=== The records ===

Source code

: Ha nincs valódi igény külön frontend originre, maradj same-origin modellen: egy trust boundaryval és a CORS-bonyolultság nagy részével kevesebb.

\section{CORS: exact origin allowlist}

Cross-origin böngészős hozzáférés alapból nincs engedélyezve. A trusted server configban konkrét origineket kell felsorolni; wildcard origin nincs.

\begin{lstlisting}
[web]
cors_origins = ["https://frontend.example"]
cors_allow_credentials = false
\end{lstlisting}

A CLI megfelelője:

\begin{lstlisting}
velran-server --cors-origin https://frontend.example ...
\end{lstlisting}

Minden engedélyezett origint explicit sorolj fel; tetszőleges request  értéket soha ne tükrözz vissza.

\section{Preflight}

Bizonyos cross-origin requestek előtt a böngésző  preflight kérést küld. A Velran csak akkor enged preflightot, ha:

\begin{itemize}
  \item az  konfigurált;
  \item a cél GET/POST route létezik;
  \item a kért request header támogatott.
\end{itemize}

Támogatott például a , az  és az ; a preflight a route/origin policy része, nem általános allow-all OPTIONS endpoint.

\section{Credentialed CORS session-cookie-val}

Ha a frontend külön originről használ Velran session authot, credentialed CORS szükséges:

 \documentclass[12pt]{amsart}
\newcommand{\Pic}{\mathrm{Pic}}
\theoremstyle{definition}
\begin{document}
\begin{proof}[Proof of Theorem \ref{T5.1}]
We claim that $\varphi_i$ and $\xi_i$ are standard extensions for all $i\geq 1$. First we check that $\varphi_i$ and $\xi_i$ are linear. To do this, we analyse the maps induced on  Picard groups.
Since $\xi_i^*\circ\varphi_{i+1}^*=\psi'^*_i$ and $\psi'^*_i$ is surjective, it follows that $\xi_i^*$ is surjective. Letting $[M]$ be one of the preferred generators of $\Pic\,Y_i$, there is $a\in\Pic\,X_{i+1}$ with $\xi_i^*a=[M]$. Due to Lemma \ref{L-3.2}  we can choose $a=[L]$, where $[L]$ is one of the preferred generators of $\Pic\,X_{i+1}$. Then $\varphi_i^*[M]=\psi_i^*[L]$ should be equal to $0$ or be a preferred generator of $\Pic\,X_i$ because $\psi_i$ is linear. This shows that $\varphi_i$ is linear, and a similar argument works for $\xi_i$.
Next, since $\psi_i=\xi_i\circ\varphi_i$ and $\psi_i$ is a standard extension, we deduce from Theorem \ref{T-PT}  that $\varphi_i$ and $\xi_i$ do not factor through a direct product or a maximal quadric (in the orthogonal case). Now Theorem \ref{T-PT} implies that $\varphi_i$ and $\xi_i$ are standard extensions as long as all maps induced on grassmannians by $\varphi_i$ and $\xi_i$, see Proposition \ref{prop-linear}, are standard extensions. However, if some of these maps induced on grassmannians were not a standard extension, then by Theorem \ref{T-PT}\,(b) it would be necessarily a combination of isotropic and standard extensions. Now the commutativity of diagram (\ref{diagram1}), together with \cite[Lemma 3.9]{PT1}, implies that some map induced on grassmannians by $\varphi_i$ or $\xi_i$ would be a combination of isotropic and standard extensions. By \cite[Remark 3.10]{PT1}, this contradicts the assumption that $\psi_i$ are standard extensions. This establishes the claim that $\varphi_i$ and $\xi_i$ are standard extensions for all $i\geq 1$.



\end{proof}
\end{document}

=== Work request ===
Repeat the data verbatim.

=== Written solution ===
Source code

: Ha nincs valódi igény külön frontend originre, maradj same-origin modellen: egy trust boundaryval és a CORS-bonyolultság nagy részével kevesebb.

\section{CORS: exact origin allowlist}

Cross-origin böngészős hozzáférés alapból nincs engedélyezve. A trusted server configban konkrét origineket kell felsorolni; wildcard origin nincs.

\begin{lstlisting}
[web]
cors_origins = ["https://frontend.example"]
cors_allow_credentials = false
\end{lstlisting}

A CLI megfelelője:

\begin{lstlisting}
velran-server --cors-origin https://frontend.example ...
\end{lstlisting}

Minden engedélyezett origint explicit sorolj fel; tetszőleges request  értéket soha ne tükrözz vissza.

\section{Preflight}

Bizonyos cross-origin requestek előtt a böngésző  preflight kérést küld. A Velran csak akkor enged preflightot, ha:

\begin{itemize}
  \item az  konfigurált;
  \item a cél GET/POST route létezik;
  \item a kért request header támogatott.
\end{itemize}

Támogatott például a , az  és az ; a preflight a route/origin policy része, nem általános allow-all OPTIONS endpoint.

\section{Credentialed CORS session-cookie-val}

Ha a frontend külön originről használ Velran session authot, credentialed CORS szükséges:

 \documentclass[12pt]{amsart}
\newcommand{\Pic}{\mathrm{Pic}}
\theoremstyle{definition}
\begin{document}
\begin{proof}[Proof of Theorem \ref{T5.1}]
We claim that $\varphi_i$ and $\xi_i$ are standard extensions for all $i\geq 1$. First we check that $\varphi_i$ and $\xi_i$ are linear. To do this, we analyse the maps induced on  Picard groups.
Since $\xi_i^*\circ\varphi_{i+1}^*=\psi'^*_i$ and $\psi'^*_i$ is surjective, it follows that $\xi_i^*$ is surjective. Letting $[M]$ be one of the preferred generators of $\Pic\,Y_i$, there is $a\in\Pic\,X_{i+1}$ with $\xi_i^*a=[M]$. Due to Lemma \ref{L-3.2}  we can choose $a=[L]$, where $[L]$ is one of the preferred generators of $\Pic\,X_{i+1}$. Then $\varphi_i^*[M]=\psi_i^*[L]$ should be equal to $0$ or be a preferred generator of $\Pic\,X_i$ because $\psi_i$ is linear. This shows that $\varphi_i$ is linear, and a similar argument works for $\xi_i$.
Next, since $\psi_i=\xi_i\circ\varphi_i$ and $\psi_i$ is a standard extension, we deduce from Theorem \ref{T-PT}  that $\varphi_i$ and $\xi_i$ do not factor through a direct product or a maximal quadric (in the orthogonal case). Now Theorem \ref{T-PT} implies that $\varphi_i$ and $\xi_i$ are standard extensions as long as all maps induced on grassmannians by $\varphi_i$ and $\xi_i$, see Proposition \ref{prop-linear}, are standard extensions. However, if some of these maps induced on grassmannians were not a standard extension, then by Theorem \ref{T-PT}\,(b) it would be necessarily a combination of isotropic and standard extensions. Now the commutativity of diagram (\ref{diagram1}), together with \cite[Lemma 3.9]{PT1}, implies that some map induced on grassmannians by $\varphi_i$ or $\xi_i$ would be a combination of isotropic and standard extensions. By \cite[Remark 3.10]{PT1}, this contradicts the assumption that $\psi_i$ are standard extensions. This establishes the claim that $\varphi_i$ and $\xi_i$ are standard extensions for all $i\geq 1$.



\end{proof}
\end{document}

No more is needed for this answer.